If marriage no longer matters, why draw the line at couples?

Nov 23, 2018 by

by Will Jones, The Conservative Woman:

An article in the Mail caught my eye this week. It was about a polyamorous relationship, and featured a woman called Mary Crumpton who was calling for the law to be changed to recognise romantic arrangements such as hers. ‘I think,’ she says, ‘that I want to have a country where we respect people’s choices, in terms of their relationships and if that means that a Muslim man wants to marry three women and have those women respected in law as his wives, he should be able to do so. And if I want to have two husbands, then I’d like that to be respected in law as well, and I don’t see any reason why it shouldn’t be.’

I’ve noticed that the BBC seems to have become a particular fan of this new trend for non-monogamous relationships, as witness its recent series Wanderlust (covered on TCW in September), and numerous favourable features that it runs from time to time.

So what is actually wrong with polyamorous relationships? Why, after all, shouldn’t consenting adults be allowed to commit to more than one person at once? And why shouldn’t the law recognise these relationships and commitments as much as it recognises those of couples?

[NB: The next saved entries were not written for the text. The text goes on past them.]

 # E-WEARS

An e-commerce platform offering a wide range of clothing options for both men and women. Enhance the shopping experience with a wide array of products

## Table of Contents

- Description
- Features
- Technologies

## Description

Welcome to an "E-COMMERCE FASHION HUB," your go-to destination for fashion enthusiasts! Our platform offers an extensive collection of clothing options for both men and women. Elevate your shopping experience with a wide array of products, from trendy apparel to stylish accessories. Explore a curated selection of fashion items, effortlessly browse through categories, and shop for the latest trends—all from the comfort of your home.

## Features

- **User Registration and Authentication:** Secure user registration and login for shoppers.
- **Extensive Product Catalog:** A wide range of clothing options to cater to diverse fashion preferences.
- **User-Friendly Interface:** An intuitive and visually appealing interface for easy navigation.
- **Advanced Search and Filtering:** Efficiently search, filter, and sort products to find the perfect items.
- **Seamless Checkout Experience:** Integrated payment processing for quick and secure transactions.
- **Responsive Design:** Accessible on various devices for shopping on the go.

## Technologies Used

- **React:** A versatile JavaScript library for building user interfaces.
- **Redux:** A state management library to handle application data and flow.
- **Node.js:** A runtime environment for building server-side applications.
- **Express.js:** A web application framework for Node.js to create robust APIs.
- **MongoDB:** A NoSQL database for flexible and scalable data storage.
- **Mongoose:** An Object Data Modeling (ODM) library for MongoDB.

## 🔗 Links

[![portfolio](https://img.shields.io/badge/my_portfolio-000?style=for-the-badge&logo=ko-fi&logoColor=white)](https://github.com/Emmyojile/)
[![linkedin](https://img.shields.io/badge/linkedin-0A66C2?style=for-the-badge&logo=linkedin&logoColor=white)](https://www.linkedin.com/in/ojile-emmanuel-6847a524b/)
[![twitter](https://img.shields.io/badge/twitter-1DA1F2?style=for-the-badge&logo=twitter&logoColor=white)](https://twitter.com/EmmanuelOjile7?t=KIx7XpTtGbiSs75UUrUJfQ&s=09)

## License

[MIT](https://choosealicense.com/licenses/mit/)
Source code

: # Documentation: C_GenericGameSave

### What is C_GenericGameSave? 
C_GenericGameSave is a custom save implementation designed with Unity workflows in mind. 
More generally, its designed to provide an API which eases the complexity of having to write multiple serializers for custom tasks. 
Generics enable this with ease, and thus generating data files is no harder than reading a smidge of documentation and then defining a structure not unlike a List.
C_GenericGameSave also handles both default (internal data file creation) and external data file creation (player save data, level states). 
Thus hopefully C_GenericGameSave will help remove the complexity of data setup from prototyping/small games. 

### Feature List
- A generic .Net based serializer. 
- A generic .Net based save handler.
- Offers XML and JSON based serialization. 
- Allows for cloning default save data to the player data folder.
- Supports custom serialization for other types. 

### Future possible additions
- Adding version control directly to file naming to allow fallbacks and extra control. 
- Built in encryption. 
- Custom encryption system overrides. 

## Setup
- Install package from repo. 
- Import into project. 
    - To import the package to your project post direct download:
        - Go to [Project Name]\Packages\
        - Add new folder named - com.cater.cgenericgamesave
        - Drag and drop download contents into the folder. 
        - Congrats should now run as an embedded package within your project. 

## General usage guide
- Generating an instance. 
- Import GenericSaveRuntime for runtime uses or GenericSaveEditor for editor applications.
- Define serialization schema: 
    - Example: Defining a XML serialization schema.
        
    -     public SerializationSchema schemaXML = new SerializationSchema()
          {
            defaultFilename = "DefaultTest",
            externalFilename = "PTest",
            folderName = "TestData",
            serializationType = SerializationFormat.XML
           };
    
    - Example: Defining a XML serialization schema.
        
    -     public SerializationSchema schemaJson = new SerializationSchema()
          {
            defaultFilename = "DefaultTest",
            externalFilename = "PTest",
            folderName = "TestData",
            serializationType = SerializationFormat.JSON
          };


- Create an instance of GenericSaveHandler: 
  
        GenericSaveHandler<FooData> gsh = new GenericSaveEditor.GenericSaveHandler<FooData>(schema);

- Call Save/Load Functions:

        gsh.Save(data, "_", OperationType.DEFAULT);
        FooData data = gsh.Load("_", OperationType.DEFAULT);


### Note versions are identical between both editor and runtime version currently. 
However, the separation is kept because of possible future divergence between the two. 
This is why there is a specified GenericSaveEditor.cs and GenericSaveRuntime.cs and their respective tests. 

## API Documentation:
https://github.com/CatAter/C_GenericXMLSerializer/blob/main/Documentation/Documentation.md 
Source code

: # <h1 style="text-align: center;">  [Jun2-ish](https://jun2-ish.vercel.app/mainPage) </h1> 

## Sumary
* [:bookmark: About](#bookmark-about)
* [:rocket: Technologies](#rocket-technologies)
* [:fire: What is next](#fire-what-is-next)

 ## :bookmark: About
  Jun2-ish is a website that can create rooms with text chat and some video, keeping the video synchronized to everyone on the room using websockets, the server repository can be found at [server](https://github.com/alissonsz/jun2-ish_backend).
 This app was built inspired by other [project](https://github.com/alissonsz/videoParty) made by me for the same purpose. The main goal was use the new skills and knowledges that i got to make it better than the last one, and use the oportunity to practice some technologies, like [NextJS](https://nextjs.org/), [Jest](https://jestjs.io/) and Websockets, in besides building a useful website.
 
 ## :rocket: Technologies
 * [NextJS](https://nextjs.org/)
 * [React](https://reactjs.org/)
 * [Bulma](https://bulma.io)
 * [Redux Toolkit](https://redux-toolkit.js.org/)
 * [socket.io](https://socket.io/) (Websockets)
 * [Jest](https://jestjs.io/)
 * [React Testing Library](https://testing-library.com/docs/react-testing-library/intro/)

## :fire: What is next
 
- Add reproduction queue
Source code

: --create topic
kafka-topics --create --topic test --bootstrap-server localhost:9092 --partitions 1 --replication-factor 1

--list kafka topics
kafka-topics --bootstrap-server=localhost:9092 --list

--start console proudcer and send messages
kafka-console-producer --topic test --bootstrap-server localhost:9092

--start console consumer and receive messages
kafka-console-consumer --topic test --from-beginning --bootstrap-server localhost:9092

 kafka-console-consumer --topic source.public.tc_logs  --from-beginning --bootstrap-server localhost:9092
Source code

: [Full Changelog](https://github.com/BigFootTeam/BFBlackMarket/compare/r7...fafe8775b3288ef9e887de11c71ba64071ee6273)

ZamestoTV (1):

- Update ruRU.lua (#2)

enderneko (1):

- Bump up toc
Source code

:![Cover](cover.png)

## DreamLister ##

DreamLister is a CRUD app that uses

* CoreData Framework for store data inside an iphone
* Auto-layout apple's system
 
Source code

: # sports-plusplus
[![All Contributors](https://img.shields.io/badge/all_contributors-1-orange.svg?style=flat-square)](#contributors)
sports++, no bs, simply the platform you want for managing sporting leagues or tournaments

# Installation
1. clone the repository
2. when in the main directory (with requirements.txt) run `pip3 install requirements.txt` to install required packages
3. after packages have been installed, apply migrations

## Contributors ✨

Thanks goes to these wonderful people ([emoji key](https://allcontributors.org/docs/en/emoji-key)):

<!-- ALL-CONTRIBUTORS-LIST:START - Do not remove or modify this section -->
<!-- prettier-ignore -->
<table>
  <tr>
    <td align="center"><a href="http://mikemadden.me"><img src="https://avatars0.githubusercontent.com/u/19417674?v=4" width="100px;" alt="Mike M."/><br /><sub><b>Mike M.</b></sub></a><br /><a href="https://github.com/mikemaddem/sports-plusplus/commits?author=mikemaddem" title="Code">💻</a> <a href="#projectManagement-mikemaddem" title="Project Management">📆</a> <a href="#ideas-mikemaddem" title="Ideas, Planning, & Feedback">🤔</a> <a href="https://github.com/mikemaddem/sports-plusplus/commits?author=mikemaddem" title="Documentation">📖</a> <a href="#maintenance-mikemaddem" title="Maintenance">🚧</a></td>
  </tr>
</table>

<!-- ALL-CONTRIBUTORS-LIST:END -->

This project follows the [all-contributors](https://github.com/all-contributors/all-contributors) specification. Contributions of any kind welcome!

Well, since same-sex marriage came in these questions have become harder and harder for secular liberals to answer. If marriage is simply about love and commitment, as is now said, and is no longer about the union of the sexes for the procreation of children, then why should it be limited to two? What, after all, is so special about twoness? The relevance of two to traditional marriage is obvious: it is two people, a man and a woman, who produce children together and thus as parents bear moral responsibility for them. But what is so special about the number two for a relationship defined in terms of love and commitment? Any number of people can commit to one another. To limit legal recognition to two just seems stingy.